[Saved entries]

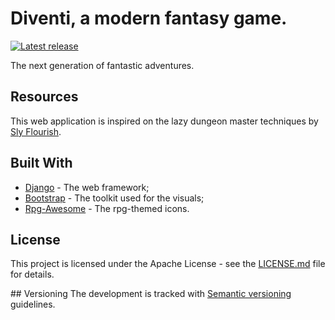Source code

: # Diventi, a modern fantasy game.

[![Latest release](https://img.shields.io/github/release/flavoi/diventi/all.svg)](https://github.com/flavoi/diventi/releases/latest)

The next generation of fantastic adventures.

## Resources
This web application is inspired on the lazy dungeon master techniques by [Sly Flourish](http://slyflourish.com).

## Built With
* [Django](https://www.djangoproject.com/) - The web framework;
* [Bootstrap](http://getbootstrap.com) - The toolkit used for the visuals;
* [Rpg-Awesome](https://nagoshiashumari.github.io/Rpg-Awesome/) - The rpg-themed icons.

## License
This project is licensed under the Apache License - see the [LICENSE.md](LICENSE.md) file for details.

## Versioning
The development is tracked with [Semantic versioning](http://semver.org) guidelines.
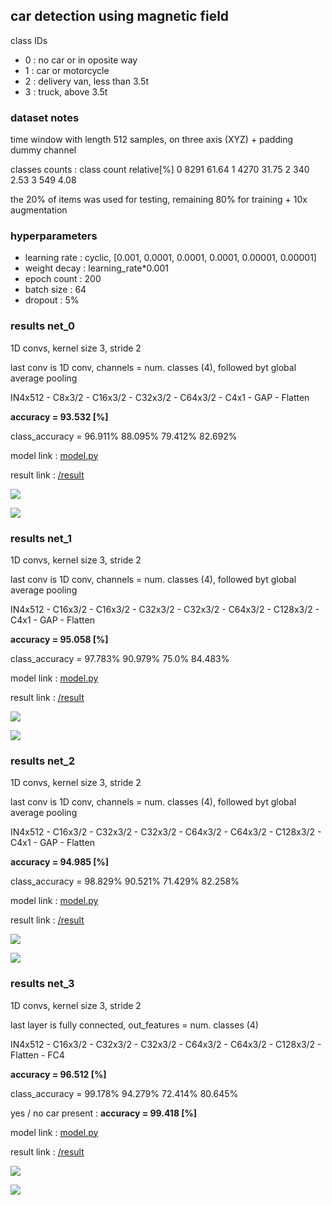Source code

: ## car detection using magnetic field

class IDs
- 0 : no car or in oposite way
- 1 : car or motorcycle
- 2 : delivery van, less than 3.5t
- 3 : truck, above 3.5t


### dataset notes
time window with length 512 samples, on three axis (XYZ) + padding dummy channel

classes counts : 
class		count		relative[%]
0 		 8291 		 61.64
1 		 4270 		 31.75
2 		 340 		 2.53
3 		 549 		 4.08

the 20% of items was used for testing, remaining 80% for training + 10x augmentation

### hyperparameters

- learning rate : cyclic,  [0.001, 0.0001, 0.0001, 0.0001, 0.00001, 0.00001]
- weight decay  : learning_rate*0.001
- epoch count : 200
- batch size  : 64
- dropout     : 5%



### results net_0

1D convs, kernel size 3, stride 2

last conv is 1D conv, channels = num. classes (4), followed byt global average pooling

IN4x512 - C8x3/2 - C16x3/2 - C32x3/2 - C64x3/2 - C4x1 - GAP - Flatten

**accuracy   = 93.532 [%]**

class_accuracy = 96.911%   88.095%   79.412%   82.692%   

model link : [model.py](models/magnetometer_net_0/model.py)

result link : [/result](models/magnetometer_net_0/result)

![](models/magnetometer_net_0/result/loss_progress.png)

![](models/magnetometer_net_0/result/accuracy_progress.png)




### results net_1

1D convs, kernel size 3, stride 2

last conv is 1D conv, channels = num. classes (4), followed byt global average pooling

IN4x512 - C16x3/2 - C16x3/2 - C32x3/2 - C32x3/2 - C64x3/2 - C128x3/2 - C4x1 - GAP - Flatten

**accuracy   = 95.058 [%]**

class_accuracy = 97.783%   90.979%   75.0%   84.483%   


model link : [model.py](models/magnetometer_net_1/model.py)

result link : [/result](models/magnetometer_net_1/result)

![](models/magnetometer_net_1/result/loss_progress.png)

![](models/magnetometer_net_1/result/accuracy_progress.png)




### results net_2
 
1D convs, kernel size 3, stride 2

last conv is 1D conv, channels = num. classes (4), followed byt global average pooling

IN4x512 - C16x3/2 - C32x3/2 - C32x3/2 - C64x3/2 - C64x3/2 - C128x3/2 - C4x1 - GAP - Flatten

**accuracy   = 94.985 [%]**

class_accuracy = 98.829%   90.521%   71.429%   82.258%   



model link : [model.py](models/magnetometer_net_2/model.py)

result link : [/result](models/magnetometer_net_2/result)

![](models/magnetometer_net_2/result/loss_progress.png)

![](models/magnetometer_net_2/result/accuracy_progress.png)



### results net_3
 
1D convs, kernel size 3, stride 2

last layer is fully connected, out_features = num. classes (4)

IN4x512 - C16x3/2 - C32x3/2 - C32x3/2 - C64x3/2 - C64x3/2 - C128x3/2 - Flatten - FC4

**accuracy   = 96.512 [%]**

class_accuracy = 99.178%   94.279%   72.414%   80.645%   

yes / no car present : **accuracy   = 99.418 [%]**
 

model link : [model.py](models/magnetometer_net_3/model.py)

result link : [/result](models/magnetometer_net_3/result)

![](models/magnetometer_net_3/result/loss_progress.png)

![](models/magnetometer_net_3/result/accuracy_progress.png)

◆ **PROBLEM**
For this exercise, please reproduce the records above exactly and drop the images.

◆ **SOLUTION BELOW**
Source code

: # Diventi, a modern fantasy game.

[![Latest release](https://img.shields.io/github/release/flavoi/diventi/all.svg)](https://github.com/flavoi/diventi/releases/latest)

The next generation of fantastic adventures.

## Resources
This web application is inspired on the lazy dungeon master techniques by [Sly Flourish](http://slyflourish.com).

## Built With
* [Django](https://www.djangoproject.com/) - The web framework;
* [Bootstrap](http://getbootstrap.com) - The toolkit used for the visuals;
* [Rpg-Awesome](https://nagoshiashumari.github.io/Rpg-Awesome/) - The rpg-themed icons.

## License
This project is licensed under the Apache License - see the [LICENSE.md](LICENSE.md) file for details.

## Versioning
The development is tracked with [Semantic versioning](http://semver.org) guidelines.
Source code

: ## car detection using magnetic field

class IDs
- 0 : no car or in oposite way
- 1 : car or motorcycle
- 2 : delivery van, less than 3.5t
- 3 : truck, above 3.5t


### dataset notes
time window with length 512 samples, on three axis (XYZ) + padding dummy channel

classes counts : 
class		count		relative[%]
0 		 8291 		 61.64
1 		 4270 		 31.75
2 		 340 		 2.53
3 		 549 		 4.08

the 20% of items was used for testing, remaining 80% for training + 10x augmentation

### hyperparameters

- learning rate : cyclic,  [0.001, 0.0001, 0.0001, 0.0001, 0.00001, 0.00001]
- weight decay  : learning_rate*0.001
- epoch count : 200
- batch size  : 64
- dropout     : 5%



### results net_0

1D convs, kernel size 3, stride 2

last conv is 1D conv, channels = num. classes (4), followed byt global average pooling

IN4x512 - C8x3/2 - C16x3/2 - C32x3/2 - C64x3/2 - C4x1 - GAP - Flatten

**accuracy   = 93.532 [%]**

class_accuracy = 96.911%   88.095%   79.412%   82.692%   

model link : [model.py](models/magnetometer_net_0/model.py)

result link : [/result](models/magnetometer_net_0/result)

![](models/magnetometer_net_0/result/loss_progress.png)

![](models/magnetometer_net_0/result/accuracy_progress.png)




### results net_1

1D convs, kernel size 3, stride 2

last conv is 1D conv, channels = num. classes (4), followed byt global average pooling

IN4x512 - C16x3/2 - C16x3/2 - C32x3/2 - C32x3/2 - C64x3/2 - C128x3/2 - C4x1 - GAP - Flatten

**accuracy   = 95.058 [%]**

class_accuracy = 97.783%   90.979%   75.0%   84.483%   


model link : [model.py](models/magnetometer_net_1/model.py)

result link : [/result](models/magnetometer_net_1/result)

![](models/magnetometer_net_1/result/loss_progress.png)

![](models/magnetometer_net_1/result/accuracy_progress.png)




### results net_2
 
1D convs, kernel size 3, stride 2

last conv is 1D conv, channels = num. classes (4), followed byt global average pooling

IN4x512 - C16x3/2 - C32x3/2 - C32x3/2 - C64x3/2 - C64x3/2 - C128x3/2 - C4x1 - GAP - Flatten

**accuracy   = 94.985 [%]**

class_accuracy = 98.829%   90.521%   71.429%   82.258%   



model link : [model.py](models/magnetometer_net_2/model.py)

result link : [/result](models/magnetometer_net_2/result)

![](models/magnetometer_net_2/result/loss_progress.png)

![](models/magnetometer_net_2/result/accuracy_progress.png)



### results net_3
 
1D convs, kernel size 3, stride 2

last layer is fully connected, out_features = num. classes (4)

IN4x512 - C16x3/2 - C32x3/2 - C32x3/2 - C64x3/2 - C64x3/2 - C128x3/2 - Flatten - FC4

**accuracy   = 96.512 [%]**

class_accuracy = 99.178%   94.279%   72.414%   80.645%   

yes / no car present : **accuracy   = 99.418 [%]**
 

model link : [model.py](models/magnetometer_net_3/model.py)

result link : [/result](models/magnetometer_net_3/result)

![](models/magnetometer_net_3/result/loss_progress.png)

![](models/magnetometer_net_3/result/accuracy_progress.png)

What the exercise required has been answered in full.